For this exercise, reproduce the entries below exactly, but only from the line containing "Tonight he’ll work" through the line containing "He adds anyone", both included.

####################

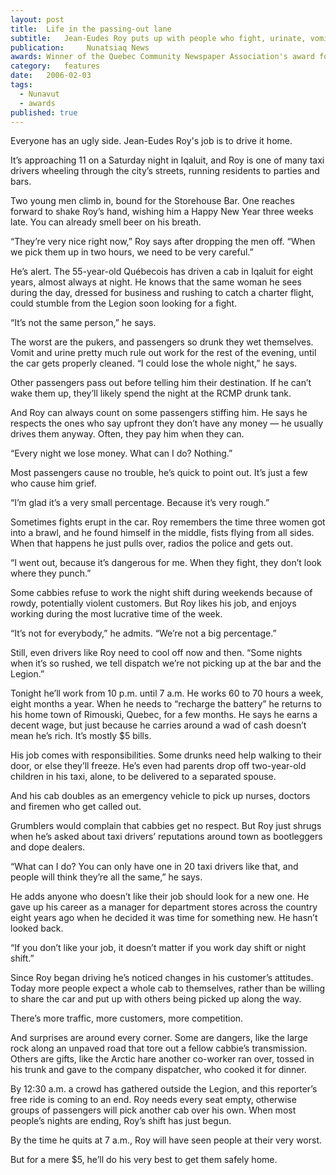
 ```yaml
---
layout:	post
title:	Life in the passing-out lane
subtitle:	Jean-Eudes Roy puts up with people who fight, urinate, vomit and pass out in his car. He earns $5 a trip.
publication:     Nunatsiaq News
awards: Winner of the Quebec Community Newspaper Association's award for best features story
category:	features
date:	2006-02-03
tags: 
  - Nunavut
  - awards
published: true
---
```


Everyone has an ugly side. Jean-Eudes Roy's job is to drive it home.

It’s approaching 11 on a Saturday night in Iqaluit, and Roy is one of many taxi drivers wheeling through the city’s streets, running residents to parties and bars.

Two young men climb in, bound for the Storehouse Bar. One reaches forward to shake Roy’s hand, wishing him a Happy New Year three weeks late. You can already smell beer on his breath.

“They’re very nice right now,” Roy says after dropping the men off. “When we pick them up in two hours, we need to be very careful.” <!-- BREAK -->

He’s alert. The 55-year-old Québecois has driven a cab in Iqaluit for eight years, almost always at night. He knows that the same woman he sees during the day, dressed for business and rushing to catch a charter flight, could stumble from the Legion soon looking for a fight.

“It’s not the same person,” he says.

The worst are the pukers, and passengers so drunk they wet themselves. Vomit and urine pretty much rule out work for the rest of the evening, until the car gets properly cleaned. “I could lose the whole night,” he says.

Other passengers pass out before telling him their destination. If he can’t wake them up, they’ll likely spend the night at the RCMP drunk tank.

And Roy can always count on some passengers stiffing him. He says he respects the ones who say upfront they don’t have any money — he usually drives them anyway. Often, they pay him when they can.

“Every night we lose money. What can I do? Nothing.”

Most passengers cause no trouble, he’s quick to point out. It’s just a few who cause him grief.

“I’m glad it’s a very small percentage. Because it’s very rough.”

Sometimes fights erupt in the car. Roy remembers the time three women got into a brawl, and he found himself in the middle, fists flying from all sides. When that happens he just pulls over, radios the police and gets out.

“I went out, because it’s dangerous for me. When they fight, they don’t look where they punch.”

Some cabbies refuse to work the night shift during weekends because of rowdy, potentially violent customers. But Roy likes his job, and enjoys working during the most lucrative time of the week.

“It’s not for everybody,” he admits. “We’re not a big percentage.”

Still, even drivers like Roy need to cool off now and then. “Some nights when it’s so rushed, we tell dispatch we’re not picking up at the bar and the Legion.”

Tonight he’ll work from 10 p.m. until 7 a.m. He works 60 to 70 hours a week, eight months a year. When he needs to “recharge the battery” he returns to his home town of Rimouski, Quebec, for a few months. He says he earns a decent wage, but just because he carries around a wad of cash doesn’t mean he’s rich. It’s mostly $5 bills.

His job comes with responsibilities. Some drunks need help walking to their door, or else they’ll freeze. He’s even had parents drop off two-year-old children in his taxi, alone, to be delivered to a separated spouse.

And his cab doubles as an emergency vehicle to pick up nurses, doctors and firemen who get called out.

Grumblers would complain that cabbies get no respect. But Roy just shrugs when he’s asked about taxi drivers’ reputations around town as bootleggers and dope dealers.

“What can I do? You can only have one in 20 taxi drivers like that, and people will think they’re all the same,” he says.

He adds anyone who doesn’t like their job should look for a new one. He gave up his career as a manager for department stores across the country eight years ago when he decided it was time for something new. He hasn’t looked back.

“If you don’t like your job, it doesn’t matter if you work day shift or night shift.”

Since Roy began driving he’s noticed changes in his customer’s attitudes. Today more people expect a whole cab to themselves, rather than be willing to share the car and put up with others being picked up along the way.

There’s more traffic, more customers, more competition.

And surprises are around every corner. Some are dangers, like the large rock along an unpaved road that tore out a fellow cabbie’s transmission. Others are gifts, like the Arctic hare another co-worker ran over, tossed in his trunk and gave to the company dispatcher, who cooked it for dinner.

By 12:30 a.m. a crowd has gathered outside the Legion, and this reporter’s free ride is coming to an end. Roy needs every seat empty, otherwise groups of passengers will pick another cab over his own. When most people’s nights are ending, Roy’s shift has just begun.

By the time he quits at 7 a.m., Roy will have seen people at their very worst.

But for a mere $5, he’ll do his very best to get them safely home.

####################

### RESPONSE BELOW
Tonight he’ll work from 10 p.m. until 7 a.m. He works 60 to 70 hours a week, eight months a year. When he needs to “recharge the battery” he returns to his home town of Rimouski, Quebec, for a few months. He says he earns a decent wage, but just because he carries around a wad of cash doesn’t mean he’s rich. It’s mostly $5 bills.

His job comes with responsibilities. Some drunks need help walking to their door, or else they’ll freeze. He’s even had parents drop off two-year-old children in his taxi, alone, to be delivered to a separated spouse.

And his cab doubles as an emergency vehicle to pick up nurses, doctors and firemen who get called out.

Grumblers would complain that cabbies get no respect. But Roy just shrugs when he’s asked about taxi drivers’ reputations around town as bootleggers and dope dealers.

“What can I do? You can only have one in 20 taxi drivers like that, and people will think they’re all the same,” he says.

He adds anyone who doesn’t like their job should look for a new one. He gave up his career as a manager for department stores across the country eight years ago when he decided it was time for something new. He hasn’t looked back.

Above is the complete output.